Making Healing Changes
By Dawn McLaughlin Mongillo
AEHA Quarterly Winter 1990

When I was acutely ill with an environmental illness, I had to concentrate on healing myself.  The personal changes that I chose to heal my body also healed my spirit, and I began to see the earth’s condition through a remembered perspective that lies in each of us – some more deeply hidden than in others, but always there.  I decided to become healthy again and began to understand fully that this was wholly my decision.  I began listening carefully to my body with compassion and love.  It began whispering to me and the whispers became clearer the more I listened.  The respect that I paid the temple of my soul helped me to become well more quickly than anyone anticipated.  I decided on what I believe in and what I want to do.  Impossible for everyone? Nonsense.  I decided to “grab the bull by the horns” and change the way that the earth and all of its inhabitants are headed.  I didn’t know how (I still felt like a peon in the scheme of things) but I determined that this would be my life’s work.  Sure, I’d still wipe runny noses, pay the bills and grind it out over a calculator in an office, but everything was infused with a purpose.  No more “Ms. Timid Try to Please”.

I had always been an organic gardener.  As I became more sensitive to pesticides I began to notice people spraying lawns, parks, schoolyards, ditches and boulevards and the constant spraying appalled me.  As I was recovering, it was essential that I not be exposed to these chemicals, so I began an anti-lawn spray campaign in Waterloo, Ontario.  I began doing extensive research into the area of pesticide use and the environmental and health impacts.  I joined the international group PAN (Pesticide Action Network), NCAMP (National Coalition Against the Misuse of Pesticides, U.S.A.), NRDC (Natural Resources Defense Council; their project Mothers & Others for Pesticide Limits), Pollution Probe, Greenpeace and Friends of the Earth (Ottawa).  The things that I discovered, combined with personal experience, (my children and myself suffer enormously from pesticide exposure) made it abundantly clear where my first task lay – the elimination of pesticides in Canada so that we could set a responsible international example.  I founded the Pesticides Action Group of Canada.  I now have several cities involved with community Pesticide Action Groups.  We work on three main areas of concern: 1. turf spraying, 2. pesticides in food, (Mothers & Others for Pesticides Limits project – agricultural pollution,) 3. the Circle of Poison (pesticides in third world countries.)
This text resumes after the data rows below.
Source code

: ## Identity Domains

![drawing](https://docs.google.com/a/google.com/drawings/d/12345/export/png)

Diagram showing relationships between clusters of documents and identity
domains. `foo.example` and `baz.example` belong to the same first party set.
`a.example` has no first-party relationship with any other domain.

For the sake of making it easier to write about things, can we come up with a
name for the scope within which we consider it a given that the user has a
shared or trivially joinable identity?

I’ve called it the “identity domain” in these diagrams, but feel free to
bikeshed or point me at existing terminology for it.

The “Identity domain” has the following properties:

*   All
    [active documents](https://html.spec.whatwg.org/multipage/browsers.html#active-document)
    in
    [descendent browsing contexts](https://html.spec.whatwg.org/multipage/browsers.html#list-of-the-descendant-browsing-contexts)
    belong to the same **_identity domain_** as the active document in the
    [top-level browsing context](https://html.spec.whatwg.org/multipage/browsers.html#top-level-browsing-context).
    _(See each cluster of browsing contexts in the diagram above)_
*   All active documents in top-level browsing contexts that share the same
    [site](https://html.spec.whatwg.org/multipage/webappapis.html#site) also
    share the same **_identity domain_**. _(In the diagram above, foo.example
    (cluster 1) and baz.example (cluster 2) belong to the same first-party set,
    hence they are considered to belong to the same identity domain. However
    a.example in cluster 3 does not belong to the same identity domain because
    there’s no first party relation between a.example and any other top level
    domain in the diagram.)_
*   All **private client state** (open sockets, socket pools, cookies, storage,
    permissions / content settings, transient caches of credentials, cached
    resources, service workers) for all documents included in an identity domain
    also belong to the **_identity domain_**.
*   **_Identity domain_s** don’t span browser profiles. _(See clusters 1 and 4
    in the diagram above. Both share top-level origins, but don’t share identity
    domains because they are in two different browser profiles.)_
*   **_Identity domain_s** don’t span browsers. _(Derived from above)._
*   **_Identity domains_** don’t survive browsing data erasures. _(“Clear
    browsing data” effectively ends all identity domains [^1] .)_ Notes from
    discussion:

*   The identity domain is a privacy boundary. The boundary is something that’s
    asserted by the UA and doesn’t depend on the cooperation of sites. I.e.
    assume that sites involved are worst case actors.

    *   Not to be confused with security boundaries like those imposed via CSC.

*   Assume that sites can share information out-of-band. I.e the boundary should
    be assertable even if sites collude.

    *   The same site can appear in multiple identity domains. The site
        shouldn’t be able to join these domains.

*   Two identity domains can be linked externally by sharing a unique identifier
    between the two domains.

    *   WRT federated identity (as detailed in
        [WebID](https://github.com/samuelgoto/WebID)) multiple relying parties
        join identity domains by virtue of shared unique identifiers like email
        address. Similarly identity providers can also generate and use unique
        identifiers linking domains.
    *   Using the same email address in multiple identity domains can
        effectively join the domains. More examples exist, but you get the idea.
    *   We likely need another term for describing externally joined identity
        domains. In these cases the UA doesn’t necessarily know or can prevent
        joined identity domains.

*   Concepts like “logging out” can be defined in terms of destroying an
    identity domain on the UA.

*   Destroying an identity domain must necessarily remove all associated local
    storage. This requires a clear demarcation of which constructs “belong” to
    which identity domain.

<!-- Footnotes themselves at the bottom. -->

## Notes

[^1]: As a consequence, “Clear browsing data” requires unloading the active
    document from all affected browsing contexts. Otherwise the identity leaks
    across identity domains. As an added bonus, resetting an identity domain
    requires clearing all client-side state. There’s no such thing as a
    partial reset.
I began as a woman who wouldn’t ask for her God-given right to breathe clean air of even one individual – I now think nothing of giving an hour and a half speech in front of T.V. cameras to a hundred people.  I decided to make changes – to never be afraid, to always look at the overview.  I remembered that if I approach people with love and integrity, almost everyone returns to me their very best.  The few that don’t just can’t because of their own fears.  I move gently past them knowing that I likely sowed seeds for change further down their path.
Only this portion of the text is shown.